O negócio de 2,2 mil milhões de euros com o consórcio liderado pela Engie foi criticado pelo Bloco de Esquerda e pelo Movimento Terra de Miranda como desenhado propositadamente para escapar ao pagamento de impostos.
"A EDP seguiu o único modelo (a cisão e subsequente venda de acções) que permitia garantir a continuidade das operações e a manutenção de todos os compromissos (incluindo de matéria ambiental e perante os municípios) necessários para o normal funcionamento dos AH em questão e, bem assim, que permitia dar resposta à necessidade do comprador adquirir uma empresa funcional e autónoma que pudesse prosseguir e assegurar o funcionamento de toda a actividade relativa aos AH, sem disrupções, imediatamente após a venda – o que era também requerido pelo regulador", contextualiza a elétrica.

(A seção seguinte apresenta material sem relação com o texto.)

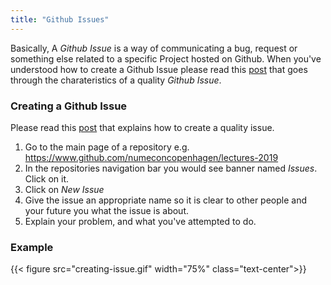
```yaml
---
title: "Github Issues"
---
```

Basically, A _Github Issue_ is a way of communicating a bug, request or something else related to a specific Project hosted on Github. When you've understood how to create a Github Issue please read this [post](https://medium.com/nycplanninglabs/writing-a-proper-github-issue-97427d62a20f) that goes through the charateristics of a quality _Github Issue_.

### Creating a Github Issue

Please read this [post](https://medium.com/nycplanninglabs/writing-a-proper-github-issue-97427d62a20f) that explains how to create a quality issue.

1. Go to the main page of a repository e.g. https://www.github.com/numeconcopenhagen/lectures-2019
2. In the repositories navigation bar you would see banner named _Issues_. Click on it.
3. Click on _New Issue_
4. Give the issue an appropriate name so it is clear to other people and your future you what the issue is about.
5. Explain your problem, and what you've attempted to do.

### Example

{{< figure src="creating-issue.gif" width="75%" class="text-center">}}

A EDP sustenta ainda que "o modelo contratual utilizado na implementação da transacção encontra-se integralmente em conformidade com os padrões de mercado".
A empresa nota que "após a sua conclusão, a transação tem vindo a ser alvo de atenção mediática, assente no pressuposto de que a mesma teria configurado um trespasse de concessões e que, por conseguinte, estaria sujeita à verba 27.2 da Tabela Geral do Imposto do Selo".
"No entender da EDP aquele pressuposto não é, de todo, aplicável, não sendo devido Imposto do Selo, na medida em que a transacção não consubstanciou um trespasse de concessões, mas antes uma operação de cisão-simples seguida da alienação da totalidade do capital social da sociedade resultante da mencionada operação de cisão (Camirengia) e detentora do acervo patrimonial afecto aos AH, não se tratando, em qualquer dos casos, de operações sujeitas a tributação em sede de Imposto do Selo", argumenta a EDP.